Schistosomiasis is a common helminthic infection in the tropics and subtropics, particularly in sub-Saharan African countries including Ethiopia. It imposes major health problems in areas where schistosomiasis is endemic. Neuroschistosomiasis is a rare but severe disorder caused by schistosoma and can occur at any time during schistosomal infection. The prognosis depends largely on early diagnosis and treatment.

Case report

A 30 years old male patient presented with bilateral lower extremity weakness and urinary retention (with urinary catheter in situ) of two weeks duration. He had power of 4/5, depressed reflexes and decreased sensation over the lower legs in the L4/L5distribution.

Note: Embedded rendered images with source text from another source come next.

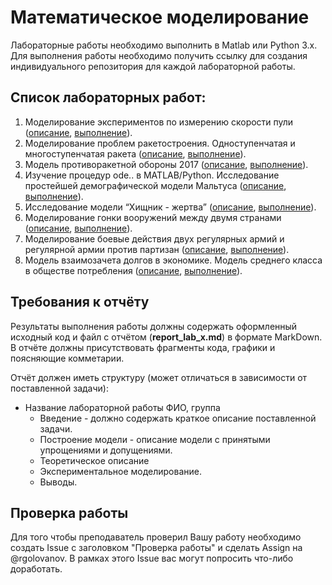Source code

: # Математическое моделирование

Лабораторные работы необходимо выполнить в Matlab или Python 3.x.
Для выполнения работы необходимо получить ссылку для создания индивидуального репозитория для каждой лабораторной работы.

## Список лабораторных работ:

1. Моделирование экспериментов по измерению скорости пули ([описание](lab_1.md), [выполнение](https://classroom.github.com/a/OvLbJ1EV)).
2. Моделирование проблем ракетостроения. Одноступенчатая и многоступенчатая ракета ([описание](lab_2.md), [выполнение](https://classroom.github.com/a/Xu75YpnY)).
3. Модель противоракетной обороны 2017 ([описание](lab_3.md), [выполнение](https://classroom.github.com/a/RfOO8OYK)).
4. Изучение процедур ode.. в MATLAB/Python. Исследование простейшей демографической модели Мальтуса ([описание](lab_4.md), [выполнение](https://classroom.github.com/a/AgYOhfTz)).
5. Исследование модели “Хищник - жертва” ([описание](lab_5.md), [выполнение](https://classroom.github.com/a/Z3yUtCI4)).
6. Моделирование гонки вооружений между двумя странами ([описание](lab_6.md), [выполнение](https://classroom.github.com/a/IA3SS0x8)).
7. Моделирование боевые действия двух регулярных армий и регулярной армии против партизан ([описание](lab_7.md), [выполнение](https://classroom.github.com/a/lNC-lcUZ)).
8. Модель взаимозачета долгов в экономике. Модель среднего класса в обществе потребления ([описание](lab_8.md), [выполнение](https://classroom.github.com/a/YBKxYxWv)).

## Требования к отчёту
Результаты выполнения работы должны содержать оформленный исходный код и файл с отчётом (**report_lab_x.md**) в формате MarkDown. В отчёте должны присутствовать фрагменты кода, графики и поясняющие комметарии.

Отчёт должен иметь структуру (может отличаться в зависимости от поставленной задачи):
* Название лабораторной работы
  ФИО, группа
  * Введение - должно содержать краткое описание поставленной задачи.
  * Построение модели - описание модели с принятыми упрощениями и допущениями.
  * Теоретическое описание
  * Экспериментальное моделирование.
  * Выводы.
  
## Проверка работы
Для того чтобы преподаватель проверил Вашу работу необходимо создать Issue с заголовком "Проверка работы" и сделать Assign на @rgolovanov.
В рамках этого Issue вас могут попросить что-либо доработать.
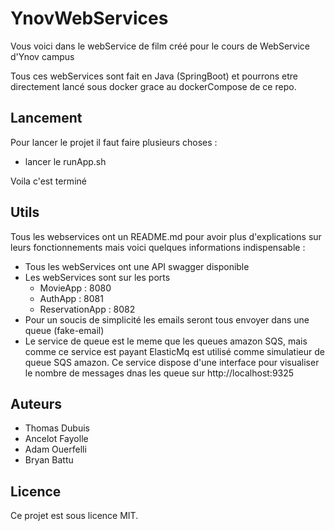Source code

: # YnovWebServices

Vous voici dans le webService de film créé pour le cours de WebService d'Ynov campus

Tous ces webServices sont fait en Java (SpringBoot) et pourrons etre directement lancé sous docker grace au dockerCompose de ce repo.


## Lancement
Pour lancer le projet il faut faire plusieurs choses : 
- lancer le runApp.sh

Voila c'est terminé

## Utils

Tous les webservices ont un README.md pour avoir plus d'explications sur leurs fonctionnements mais voici quelques informations indispensable : 
- Tous les webServices ont une API swagger disponible 
- Les webServices sont sur les ports
    - MovieApp : 8080
    - AuthApp : 8081
    - ReservationApp : 8082
- Pour un soucis de simplicité les emails seront tous envoyer dans une queue (fake-email)
- Le service de queue est le meme que les queues amazon SQS, mais comme ce service est payant ElasticMq est utilisé comme simulatieur de queue SQS amazon. Ce service dispose d'une interface pour visualiser le nombre de messages dnas les queue sur http://localhost:9325

## Auteurs

- Thomas Dubuis
- Ancelot Fayolle
- Adam Ouerfelli
- Bryan Battu

## Licence

Ce projet est sous licence MIT.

Complete blood count (CBC) showed eosinophilia of 5.4%.Cerebro spinal fluid (CSF) analysis showed 50 White blood cells (WBC) with 64% lymphocytes. Magnetic resonance Image (MRI) with contrast showed distal cord and conus edema with increased T2 signal, with patchy, nodular, and linear cord surface enhancement.

Result

The patient started on high dose prednisone 1 mg/kg and Praziquantel 40 mg/kg/day on the third day of prednisone treatment and continued for five days. The patient showed significant neurologic improvement and the catheter was removed on the seventh day of treatment.

Conclusion

Spinal cord schistosomiasis should be suspected in individuals from low socioeconomic backgrounds and schistosomiasis-endemic areas who present with acute lower back pain, weakness, and urinary retention.